Résumons: De Old Joy à First Cow (il y a près de quinze ans d'écart entre les deux films, mais les deux récits de Jon Raymond, eux, ont été écrits à la même époque), en passant par Meek's Cutoff, l'axe que suit Reichardt s'apparente à un retour aux sources, qui a commencé avec l'esprit de Thoreau rôdant de nos jours dans une forêt de l'Oregon; s'est prolongé avec la conquête de l'Ouest via la piste de l'Oregon), pendant que de l'autre côté, à l'Est, Thoreau construisait sa cabane; pour se clore (momentanément?) à l'époque de la cohabitation, toujours dans l'Oregon, entre Américains et Britanniques, soit l'époque des trappeurs qui servira d'inspiration au grand Mark Twain... Autant dire l'Amérique dans ce qu'elle a de plus mythique, où le lait, de par sa symbolique (la blancheur originelle), trouve évidemment sa place. Le fait qu'il soit dérobé à un Anglais confère au geste un côté prométhéen.

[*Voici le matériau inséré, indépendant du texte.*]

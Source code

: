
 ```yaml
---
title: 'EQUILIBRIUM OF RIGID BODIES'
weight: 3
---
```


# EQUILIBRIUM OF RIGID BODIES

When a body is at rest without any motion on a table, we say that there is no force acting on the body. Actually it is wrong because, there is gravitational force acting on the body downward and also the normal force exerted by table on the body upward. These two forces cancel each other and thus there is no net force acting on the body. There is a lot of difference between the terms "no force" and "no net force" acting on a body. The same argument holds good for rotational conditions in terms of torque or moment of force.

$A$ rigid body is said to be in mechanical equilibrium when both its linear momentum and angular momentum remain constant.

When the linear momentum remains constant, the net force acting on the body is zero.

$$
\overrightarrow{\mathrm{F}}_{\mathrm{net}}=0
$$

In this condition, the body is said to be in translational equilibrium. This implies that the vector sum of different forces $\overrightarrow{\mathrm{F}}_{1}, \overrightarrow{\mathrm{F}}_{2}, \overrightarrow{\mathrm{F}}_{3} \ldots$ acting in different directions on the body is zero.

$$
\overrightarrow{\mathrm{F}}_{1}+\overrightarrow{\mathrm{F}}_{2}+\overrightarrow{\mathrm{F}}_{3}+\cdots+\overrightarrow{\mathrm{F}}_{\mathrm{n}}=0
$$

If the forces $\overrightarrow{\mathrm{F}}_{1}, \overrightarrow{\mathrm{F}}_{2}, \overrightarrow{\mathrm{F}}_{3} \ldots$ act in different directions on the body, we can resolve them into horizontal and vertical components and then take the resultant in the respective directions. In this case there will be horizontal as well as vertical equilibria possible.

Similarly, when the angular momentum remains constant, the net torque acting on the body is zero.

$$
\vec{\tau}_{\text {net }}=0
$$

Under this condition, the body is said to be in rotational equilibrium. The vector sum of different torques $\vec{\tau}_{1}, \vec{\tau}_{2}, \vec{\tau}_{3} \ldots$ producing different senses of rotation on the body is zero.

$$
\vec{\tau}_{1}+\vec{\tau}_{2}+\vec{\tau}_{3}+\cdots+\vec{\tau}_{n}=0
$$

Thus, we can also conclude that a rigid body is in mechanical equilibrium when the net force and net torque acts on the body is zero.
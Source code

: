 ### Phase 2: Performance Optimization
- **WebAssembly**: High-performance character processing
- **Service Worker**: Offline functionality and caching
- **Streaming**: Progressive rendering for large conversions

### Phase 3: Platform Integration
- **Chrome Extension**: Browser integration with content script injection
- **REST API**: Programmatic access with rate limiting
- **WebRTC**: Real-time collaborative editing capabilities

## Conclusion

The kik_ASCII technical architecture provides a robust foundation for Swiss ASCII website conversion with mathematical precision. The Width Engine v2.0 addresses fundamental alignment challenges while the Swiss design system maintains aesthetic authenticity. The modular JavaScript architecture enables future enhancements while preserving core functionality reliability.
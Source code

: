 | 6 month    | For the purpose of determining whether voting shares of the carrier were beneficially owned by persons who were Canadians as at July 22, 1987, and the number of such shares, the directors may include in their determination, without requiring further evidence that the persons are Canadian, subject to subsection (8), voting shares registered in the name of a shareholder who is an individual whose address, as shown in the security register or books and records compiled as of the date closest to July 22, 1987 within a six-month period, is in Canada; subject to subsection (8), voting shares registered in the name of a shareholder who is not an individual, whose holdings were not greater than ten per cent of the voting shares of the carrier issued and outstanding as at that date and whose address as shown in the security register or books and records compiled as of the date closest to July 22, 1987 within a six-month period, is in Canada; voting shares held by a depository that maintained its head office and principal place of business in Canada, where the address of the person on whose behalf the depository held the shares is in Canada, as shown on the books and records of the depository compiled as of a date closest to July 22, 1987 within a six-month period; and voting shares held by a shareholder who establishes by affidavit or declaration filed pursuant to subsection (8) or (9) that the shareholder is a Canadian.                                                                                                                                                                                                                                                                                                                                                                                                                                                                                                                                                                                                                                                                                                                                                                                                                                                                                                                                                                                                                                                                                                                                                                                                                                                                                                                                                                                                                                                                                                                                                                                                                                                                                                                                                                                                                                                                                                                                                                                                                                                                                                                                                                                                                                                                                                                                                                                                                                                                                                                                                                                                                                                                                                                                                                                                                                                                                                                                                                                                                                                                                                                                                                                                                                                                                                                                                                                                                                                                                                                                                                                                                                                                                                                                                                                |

Voler le lait pour en faire don... euh non, le revendre (business is business) sous forme de donuts, essentiellement aux chasseurs du coin, a quelque chose de "fondateur". On peut y voir une métaphore de l'Union en train de se faire, de ce côté-ci de l'Amérique...

PS. Vingt ans plus tard, la Couronne britannique cédera l'Oregon. Et vingt ans plus tôt, il se passait quoi? Qui sait... pour Kelly Reichardt, peut-être le sujet de son prochain film (d'époque)...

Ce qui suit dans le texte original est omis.